- WHAT THIS TASK INVOLVES -
Find the lines in the entries that follow where the word "will" occurs, and state how many there are, with no other words.

Source texts of formatted documents

.....

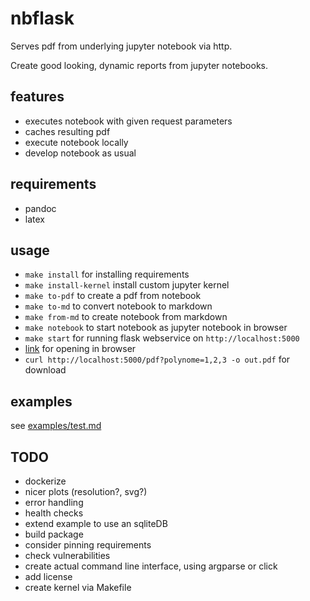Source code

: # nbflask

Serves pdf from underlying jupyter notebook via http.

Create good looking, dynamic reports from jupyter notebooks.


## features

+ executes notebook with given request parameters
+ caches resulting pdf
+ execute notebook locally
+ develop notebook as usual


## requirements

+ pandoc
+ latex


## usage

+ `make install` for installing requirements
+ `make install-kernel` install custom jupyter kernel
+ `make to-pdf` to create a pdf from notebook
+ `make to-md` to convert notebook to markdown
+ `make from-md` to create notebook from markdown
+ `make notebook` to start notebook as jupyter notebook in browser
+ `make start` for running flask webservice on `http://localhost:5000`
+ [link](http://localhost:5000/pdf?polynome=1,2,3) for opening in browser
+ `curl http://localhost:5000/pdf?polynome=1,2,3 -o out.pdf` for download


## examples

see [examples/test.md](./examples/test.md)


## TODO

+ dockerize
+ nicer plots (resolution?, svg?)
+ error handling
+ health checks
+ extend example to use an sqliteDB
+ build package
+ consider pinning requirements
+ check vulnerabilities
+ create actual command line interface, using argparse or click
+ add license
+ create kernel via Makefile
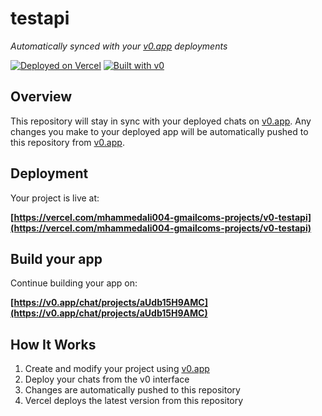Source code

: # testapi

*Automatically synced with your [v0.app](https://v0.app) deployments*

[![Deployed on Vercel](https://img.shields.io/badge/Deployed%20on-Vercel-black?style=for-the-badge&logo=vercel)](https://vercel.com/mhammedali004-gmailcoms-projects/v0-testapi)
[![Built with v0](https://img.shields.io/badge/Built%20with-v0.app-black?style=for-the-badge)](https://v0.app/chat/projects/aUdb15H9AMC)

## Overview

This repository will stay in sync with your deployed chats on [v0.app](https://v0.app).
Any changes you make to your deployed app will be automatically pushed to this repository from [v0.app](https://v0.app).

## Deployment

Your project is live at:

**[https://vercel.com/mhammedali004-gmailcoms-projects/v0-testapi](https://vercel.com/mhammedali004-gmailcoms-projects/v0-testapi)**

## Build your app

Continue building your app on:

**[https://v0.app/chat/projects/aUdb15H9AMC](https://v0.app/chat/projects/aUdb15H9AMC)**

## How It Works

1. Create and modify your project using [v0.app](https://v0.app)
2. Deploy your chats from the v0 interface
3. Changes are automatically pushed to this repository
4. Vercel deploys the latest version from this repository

.....

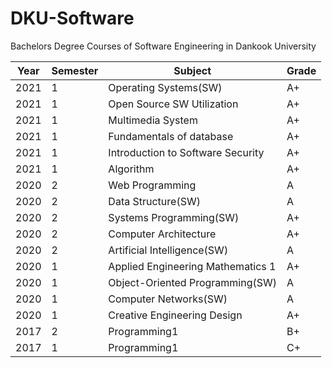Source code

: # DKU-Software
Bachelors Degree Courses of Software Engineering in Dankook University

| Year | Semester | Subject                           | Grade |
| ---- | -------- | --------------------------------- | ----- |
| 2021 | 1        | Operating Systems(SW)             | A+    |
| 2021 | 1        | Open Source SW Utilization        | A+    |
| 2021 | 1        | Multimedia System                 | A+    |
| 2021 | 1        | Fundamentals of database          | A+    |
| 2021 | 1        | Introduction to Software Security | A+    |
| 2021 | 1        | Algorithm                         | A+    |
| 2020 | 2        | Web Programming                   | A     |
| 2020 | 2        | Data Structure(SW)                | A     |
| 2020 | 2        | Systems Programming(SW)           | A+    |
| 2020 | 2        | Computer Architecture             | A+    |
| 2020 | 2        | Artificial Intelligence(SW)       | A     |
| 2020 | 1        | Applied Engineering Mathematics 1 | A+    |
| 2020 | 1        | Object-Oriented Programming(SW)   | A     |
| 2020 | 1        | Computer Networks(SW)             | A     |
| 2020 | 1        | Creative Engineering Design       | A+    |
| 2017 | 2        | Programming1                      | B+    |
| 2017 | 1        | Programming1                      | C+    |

.....

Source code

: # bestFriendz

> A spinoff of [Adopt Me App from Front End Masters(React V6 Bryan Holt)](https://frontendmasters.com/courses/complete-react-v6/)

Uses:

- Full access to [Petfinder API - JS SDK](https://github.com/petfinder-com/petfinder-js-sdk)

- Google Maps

.....

- COMPLETED EXERCISE -
2